● **YOUR ASSIGNMENT**
Reproduce the data below line by line, from its first line to the line with "## General Information", both included, and nothing past that point.
☆ ☆ ☆ ☆
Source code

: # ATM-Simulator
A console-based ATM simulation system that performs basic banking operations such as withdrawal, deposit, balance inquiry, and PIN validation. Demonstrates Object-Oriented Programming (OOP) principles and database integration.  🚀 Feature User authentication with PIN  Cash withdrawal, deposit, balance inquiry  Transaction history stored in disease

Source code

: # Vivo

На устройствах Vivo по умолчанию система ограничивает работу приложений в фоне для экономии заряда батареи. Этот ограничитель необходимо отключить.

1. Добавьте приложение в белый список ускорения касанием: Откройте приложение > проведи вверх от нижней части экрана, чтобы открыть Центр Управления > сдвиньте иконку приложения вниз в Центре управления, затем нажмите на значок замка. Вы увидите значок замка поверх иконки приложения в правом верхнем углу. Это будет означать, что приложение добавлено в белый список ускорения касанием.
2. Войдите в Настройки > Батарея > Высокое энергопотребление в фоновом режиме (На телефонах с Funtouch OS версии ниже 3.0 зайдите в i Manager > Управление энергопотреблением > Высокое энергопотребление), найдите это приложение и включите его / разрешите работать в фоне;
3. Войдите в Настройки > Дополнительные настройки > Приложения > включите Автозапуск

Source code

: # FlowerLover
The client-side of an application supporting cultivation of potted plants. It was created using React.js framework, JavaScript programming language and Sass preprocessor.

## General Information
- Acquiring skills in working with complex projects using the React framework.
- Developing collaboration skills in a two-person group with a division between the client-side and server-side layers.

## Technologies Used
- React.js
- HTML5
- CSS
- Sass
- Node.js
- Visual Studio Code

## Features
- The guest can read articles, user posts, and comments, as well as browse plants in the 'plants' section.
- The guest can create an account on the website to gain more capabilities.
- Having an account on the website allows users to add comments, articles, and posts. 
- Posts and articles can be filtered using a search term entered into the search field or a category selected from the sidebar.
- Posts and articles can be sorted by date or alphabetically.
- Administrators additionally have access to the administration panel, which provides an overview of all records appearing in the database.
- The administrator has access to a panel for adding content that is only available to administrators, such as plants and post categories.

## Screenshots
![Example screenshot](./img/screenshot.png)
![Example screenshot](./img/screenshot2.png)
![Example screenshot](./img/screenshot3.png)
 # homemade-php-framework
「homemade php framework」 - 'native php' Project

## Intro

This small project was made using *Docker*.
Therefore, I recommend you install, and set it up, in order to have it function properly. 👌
☆ ☆ ☆ ☆
● **FINISHED EXERCISE**
Source code

: # ATM-Simulator
A console-based ATM simulation system that performs basic banking operations such as withdrawal, deposit, balance inquiry, and PIN validation. Demonstrates Object-Oriented Programming (OOP) principles and database integration.  🚀 Feature User authentication with PIN  Cash withdrawal, deposit, balance inquiry  Transaction history stored in disease

Source code

: # Vivo

На устройствах Vivo по умолчанию система ограничивает работу приложений в фоне для экономии заряда батареи. Этот ограничитель необходимо отключить.

1. Добавьте приложение в белый список ускорения касанием: Откройте приложение > проведи вверх от нижней части экрана, чтобы открыть Центр Управления > сдвиньте иконку приложения вниз в Центре управления, затем нажмите на значок замка. Вы увидите значок замка поверх иконки приложения в правом верхнем углу. Это будет означать, что приложение добавлено в белый список ускорения касанием.
2. Войдите в Настройки > Батарея > Высокое энергопотребление в фоновом режиме (На телефонах с Funtouch OS версии ниже 3.0 зайдите в i Manager > Управление энергопотреблением > Высокое энергопотребление), найдите это приложение и включите его / разрешите работать в фоне;
3. Войдите в Настройки > Дополнительные настройки > Приложения > включите Автозапуск

Source code

: # FlowerLover
The client-side of an application supporting cultivation of potted plants. It was created using React.js framework, JavaScript programming language and Sass preprocessor.

## General Information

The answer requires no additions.